== Input data ==

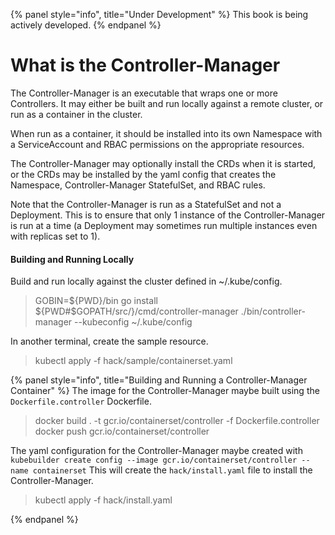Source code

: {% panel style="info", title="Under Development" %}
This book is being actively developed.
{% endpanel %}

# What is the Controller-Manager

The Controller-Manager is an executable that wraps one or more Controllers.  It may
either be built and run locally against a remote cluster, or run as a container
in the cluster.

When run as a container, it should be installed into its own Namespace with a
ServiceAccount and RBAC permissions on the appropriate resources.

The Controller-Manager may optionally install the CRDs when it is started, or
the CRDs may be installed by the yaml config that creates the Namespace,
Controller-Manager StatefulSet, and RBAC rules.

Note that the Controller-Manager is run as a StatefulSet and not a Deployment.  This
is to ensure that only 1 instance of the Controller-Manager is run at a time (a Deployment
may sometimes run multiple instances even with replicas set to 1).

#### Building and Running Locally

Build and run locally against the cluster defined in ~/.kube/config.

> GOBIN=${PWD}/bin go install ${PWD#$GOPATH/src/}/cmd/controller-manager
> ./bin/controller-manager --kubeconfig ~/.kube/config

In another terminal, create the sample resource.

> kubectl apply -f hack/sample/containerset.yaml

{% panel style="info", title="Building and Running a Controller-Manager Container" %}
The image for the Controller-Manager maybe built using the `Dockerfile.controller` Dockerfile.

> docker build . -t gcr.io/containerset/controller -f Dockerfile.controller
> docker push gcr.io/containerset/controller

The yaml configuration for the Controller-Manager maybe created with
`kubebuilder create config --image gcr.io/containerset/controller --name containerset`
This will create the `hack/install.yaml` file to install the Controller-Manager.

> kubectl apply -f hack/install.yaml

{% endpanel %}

===
== Input data ==

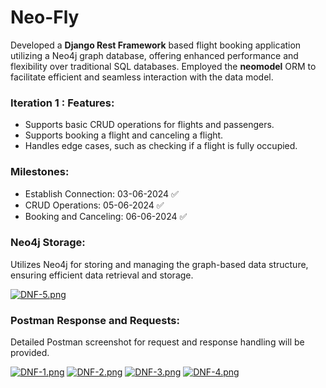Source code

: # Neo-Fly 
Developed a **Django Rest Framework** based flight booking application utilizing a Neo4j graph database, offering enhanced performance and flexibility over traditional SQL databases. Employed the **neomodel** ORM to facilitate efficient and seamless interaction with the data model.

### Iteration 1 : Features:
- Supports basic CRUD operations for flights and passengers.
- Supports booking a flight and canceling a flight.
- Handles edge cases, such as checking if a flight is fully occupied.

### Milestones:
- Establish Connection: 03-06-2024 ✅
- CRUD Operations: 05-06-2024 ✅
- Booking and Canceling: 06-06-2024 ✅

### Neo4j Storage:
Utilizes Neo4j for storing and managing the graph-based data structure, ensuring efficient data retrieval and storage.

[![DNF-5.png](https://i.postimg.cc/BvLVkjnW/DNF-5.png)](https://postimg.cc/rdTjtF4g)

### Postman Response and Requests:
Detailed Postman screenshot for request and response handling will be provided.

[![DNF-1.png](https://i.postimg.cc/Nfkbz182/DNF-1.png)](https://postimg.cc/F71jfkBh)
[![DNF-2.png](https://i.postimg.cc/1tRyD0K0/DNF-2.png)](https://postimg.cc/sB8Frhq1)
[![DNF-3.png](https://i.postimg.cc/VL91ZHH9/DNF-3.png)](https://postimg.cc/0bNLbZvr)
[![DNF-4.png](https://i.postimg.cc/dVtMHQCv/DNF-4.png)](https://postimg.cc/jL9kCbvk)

===
== Input data ==

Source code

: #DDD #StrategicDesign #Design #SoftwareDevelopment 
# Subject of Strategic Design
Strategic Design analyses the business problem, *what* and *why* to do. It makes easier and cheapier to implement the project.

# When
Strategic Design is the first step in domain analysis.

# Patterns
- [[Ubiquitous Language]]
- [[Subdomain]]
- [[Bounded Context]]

===

> What to work on: Lines holding the word "yaml" are the answer; copy every one from the records above.

> Written reply:
the CRDs may be installed by the yaml config that creates the Namespace,
> kubectl apply -f hack/sample/containerset.yaml
The yaml configuration for the Controller-Manager maybe created with
This will create the `hack/install.yaml` file to install the Controller-Manager.
> kubectl apply -f hack/install.yaml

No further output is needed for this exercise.